Your assignment: Write out exactly the lines below starting at the one containing "PRD Gate Evaluation**" and ending at the one containing "### STEP-2: Configure the EC2-2 instance". Omit every picture.

*** Records for processing

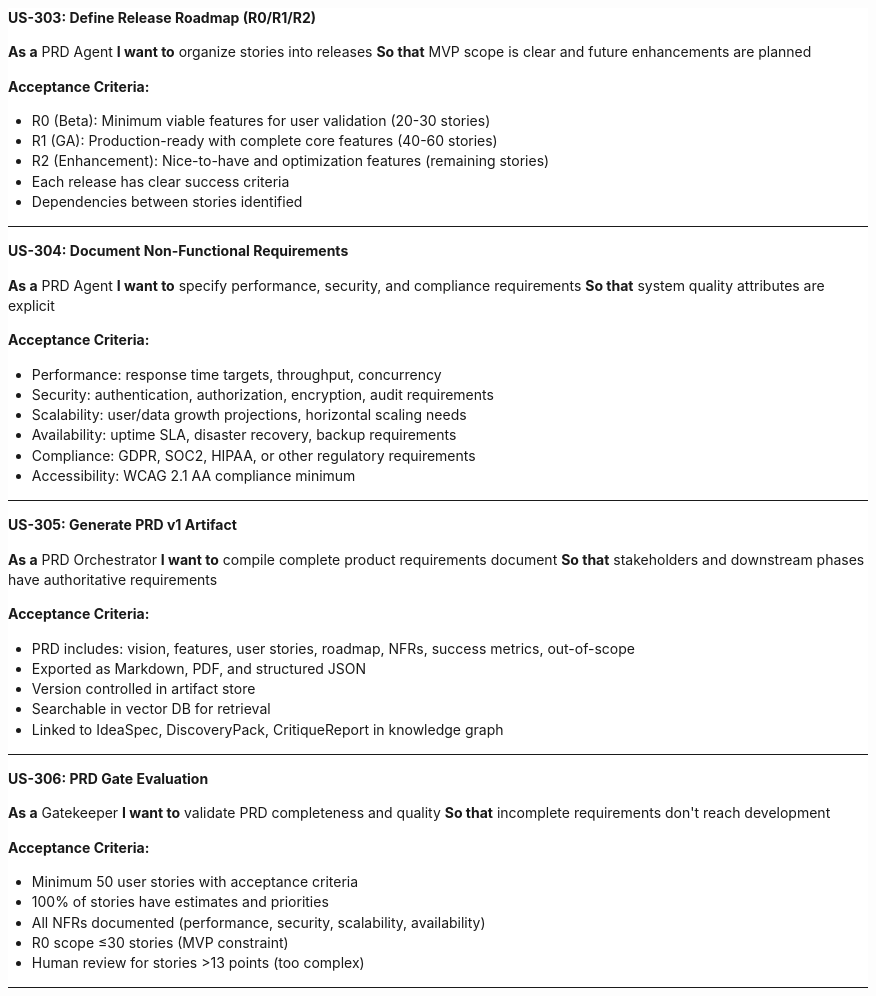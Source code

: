 
**US-303: Define Release Roadmap (R0/R1/R2)**

**As a** PRD Agent
**I want to** organize stories into releases
**So that** MVP scope is clear and future enhancements are planned

**Acceptance Criteria:**
- R0 (Beta): Minimum viable features for user validation (20-30 stories)
- R1 (GA): Production-ready with complete core features (40-60 stories)
- R2 (Enhancement): Nice-to-have and optimization features (remaining stories)
- Each release has clear success criteria
- Dependencies between stories identified

---

**US-304: Document Non-Functional Requirements**

**As a** PRD Agent
**I want to** specify performance, security, and compliance requirements
**So that** system quality attributes are explicit

**Acceptance Criteria:**
- Performance: response time targets, throughput, concurrency
- Security: authentication, authorization, encryption, audit requirements
- Scalability: user/data growth projections, horizontal scaling needs
- Availability: uptime SLA, disaster recovery, backup requirements
- Compliance: GDPR, SOC2, HIPAA, or other regulatory requirements
- Accessibility: WCAG 2.1 AA compliance minimum

---

**US-305: Generate PRD v1 Artifact**

**As a** PRD Orchestrator
**I want to** compile complete product requirements document
**So that** stakeholders and downstream phases have authoritative requirements

**Acceptance Criteria:**
- PRD includes: vision, features, user stories, roadmap, NFRs, success metrics, out-of-scope
- Exported as Markdown, PDF, and structured JSON
- Version controlled in artifact store
- Searchable in vector DB for retrieval
- Linked to IdeaSpec, DiscoveryPack, CritiqueReport in knowledge graph

---

**US-306: PRD Gate Evaluation**

**As a** Gatekeeper
**I want to** validate PRD completeness and quality
**So that** incomplete requirements don't reach development

**Acceptance Criteria:**
- Minimum 50 user stories with acceptance criteria
- 100% of stories have estimates and priorities
- All NFRs documented (performance, security, scalability, availability)
- R0 scope ≤30 stories (MVP constraint)
- Human review for stories >13 points (too complex)

---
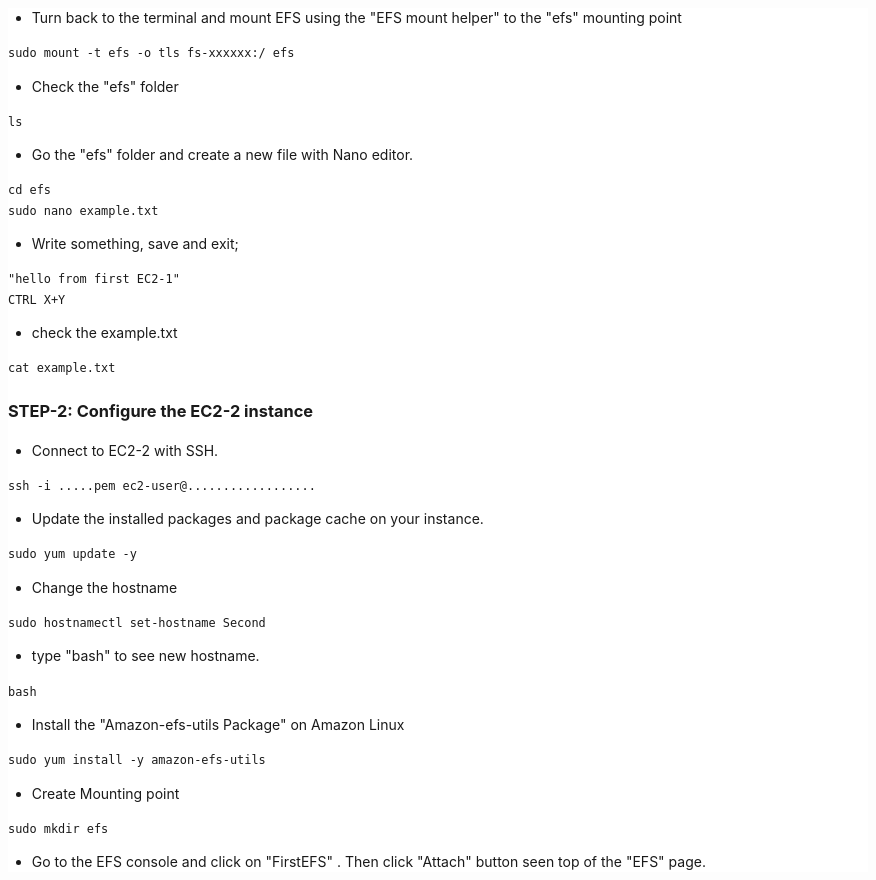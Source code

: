 - Turn back to the terminal and mount EFS using the "EFS mount helper" to the "efs" mounting point

```text
sudo mount -t efs -o tls fs-xxxxxx:/ efs
```
- Check the "efs" folder
```text
ls
```
- Go the "efs" folder and create a new file with Nano editor.

```text
cd efs
sudo nano example.txt
```
- Write something, save and exit;
```text
"hello from first EC2-1"
CTRL X+Y
```

- check the example.txt

```text
cat example.txt
```
### STEP-2: Configure the EC2-2 instance


-  Connect to EC2-2 with SSH.
```text
ssh -i .....pem ec2-user@..................
```
- Update the installed packages and package cache on your instance.

```text
sudo yum update -y
```
- Change the hostname 

```text
sudo hostnamectl set-hostname Second
```
- type "bash" to see new hostname.

```text
bash
```
- Install the "Amazon-efs-utils Package" on Amazon Linux

```text
sudo yum install -y amazon-efs-utils
```

- Create Mounting point 

```text
sudo mkdir efs
```

- Go to the EFS console and click  on "FirstEFS" . Then click "Attach" button seen top of the "EFS" page.
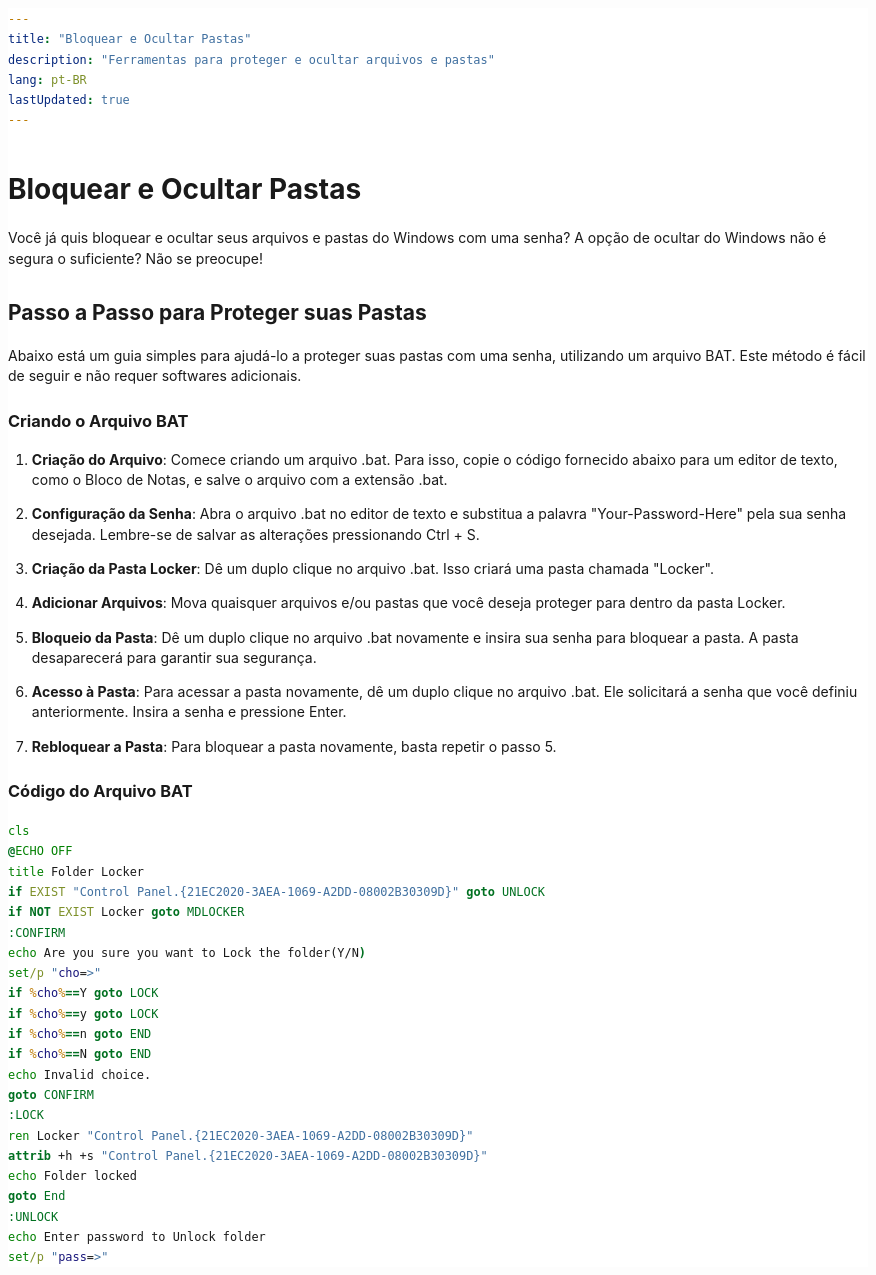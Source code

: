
 ```yaml
---
title: "Bloquear e Ocultar Pastas"
description: "Ferramentas para proteger e ocultar arquivos e pastas"
lang: pt-BR
lastUpdated: true
---
```


# Bloquear e Ocultar Pastas

Você já quis bloquear e ocultar seus arquivos e pastas do Windows com uma senha? A opção de ocultar do Windows não é segura o suficiente? Não se preocupe!

## Passo a Passo para Proteger suas Pastas

Abaixo está um guia simples para ajudá-lo a proteger suas pastas com uma senha, utilizando um arquivo BAT. Este método é fácil de seguir e não requer softwares adicionais.

### Criando o Arquivo BAT

1. **Criação do Arquivo**: Comece criando um arquivo .bat. Para isso, copie o código fornecido abaixo para um editor de texto, como o Bloco de Notas, e salve o arquivo com a extensão .bat.

2. **Configuração da Senha**: Abra o arquivo .bat no editor de texto e substitua a palavra "Your-Password-Here" pela sua senha desejada. Lembre-se de salvar as alterações pressionando Ctrl + S.

3. **Criação da Pasta Locker**: Dê um duplo clique no arquivo .bat. Isso criará uma pasta chamada "Locker".

4. **Adicionar Arquivos**: Mova quaisquer arquivos e/ou pastas que você deseja proteger para dentro da pasta Locker.

5. **Bloqueio da Pasta**: Dê um duplo clique no arquivo .bat novamente e insira sua senha para bloquear a pasta. A pasta desaparecerá para garantir sua segurança.

6. **Acesso à Pasta**: Para acessar a pasta novamente, dê um duplo clique no arquivo .bat. Ele solicitará a senha que você definiu anteriormente. Insira a senha e pressione Enter.

7. **Rebloquear a Pasta**: Para bloquear a pasta novamente, basta repetir o passo 5.

### Código do Arquivo BAT

```bat
cls
@ECHO OFF
title Folder Locker
if EXIST "Control Panel.{21EC2020-3AEA-1069-A2DD-08002B30309D}" goto UNLOCK
if NOT EXIST Locker goto MDLOCKER
:CONFIRM
echo Are you sure you want to Lock the folder(Y/N)
set/p "cho=>"
if %cho%==Y goto LOCK
if %cho%==y goto LOCK
if %cho%==n goto END
if %cho%==N goto END
echo Invalid choice.
goto CONFIRM
:LOCK
ren Locker "Control Panel.{21EC2020-3AEA-1069-A2DD-08002B30309D}"
attrib +h +s "Control Panel.{21EC2020-3AEA-1069-A2DD-08002B30309D}"
echo Folder locked
goto End
:UNLOCK
echo Enter password to Unlock folder
set/p "pass=>"
```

******

Reply:
**US-306: PRD Gate Evaluation**

**As a** Gatekeeper
**I want to** validate PRD completeness and quality
**So that** incomplete requirements don't reach development

**Acceptance Criteria:**
- Minimum 50 user stories with acceptance criteria
- 100% of stories have estimates and priorities
- All NFRs documented (performance, security, scalability, availability)
- R0 scope ≤30 stories (MVP constraint)
- Human review for stories >13 points (too complex)

---
Source code

: - Turn back to the terminal and mount EFS using the "EFS mount helper" to the "efs" mounting point

```text
sudo mount -t efs -o tls fs-xxxxxx:/ efs
```
- Check the "efs" folder
```text
ls
```
- Go the "efs" folder and create a new file with Nano editor.

```text
cd efs
sudo nano example.txt
```
- Write something, save and exit;
```text
"hello from first EC2-1"
CTRL X+Y
```

- check the example.txt

```text
cat example.txt
```
### STEP-2: Configure the EC2-2 instance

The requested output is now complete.